[Dataset entries]
────────
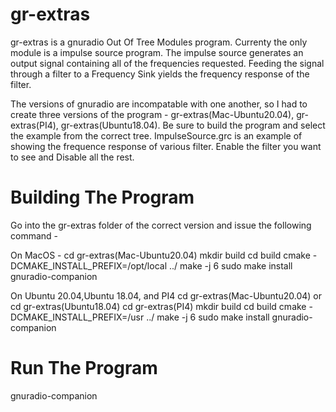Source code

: # gr-extras
gr-extras is a gnuradio Out Of Tree Modules program. Currenty the only module is a impulse source program. The impulse source generates an output signal containing all of the frequencies requested. Feeding the signal through a filter to a Frequency Sink yields the frequency response of the filter. 

The versions of gnuradio are incompatable with one another, so I had to create three versions of the program - gr-extras(Mac-Ubuntu20.04), gr-extras(PI4), gr-extras(Ubuntu18.04). Be sure to build the program and select the example from the correct tree. ImpulseSource.grc is an example of showing the frequence response of various filter. Enable the filter you want to see and Disable all the rest.

# Building The Program

Go into the gr-extras folder of the correct version and issue the following command -

On MacOS -
cd gr-extras(Mac-Ubuntu20.04)
mkdir build
cd build
cmake -DCMAKE_INSTALL_PREFIX=/opt/local ../
make -j 6
sudo make install
gnuradio-companion

On Ubuntu 20.04,Ubuntu 18.04, and PI4
cd  gr-extras(Mac-Ubuntu20.04) or cd  gr-extras(Ubuntu18.04) cd gr-extras(PI4)
mkdir build
cd build
cmake -DCMAKE_INSTALL_PREFIX=/usr ../
make -j 6
sudo make install
gnuradio-companion

# Run The Program

gnuradio-companion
────────
Directions for this task
The word to find is "correct". Copy every line of the records that holds it.

Exercise solution
The versions of gnuradio are incompatable with one another, so I had to create three versions of the program - gr-extras(Mac-Ubuntu20.04), gr-extras(PI4), gr-extras(Ubuntu18.04). Be sure to build the program and select the example from the correct tree. ImpulseSource.grc is an example of showing the frequence response of various filter. Enable the filter you want to see and Disable all the rest.
Go into the gr-extras folder of the correct version and issue the following command -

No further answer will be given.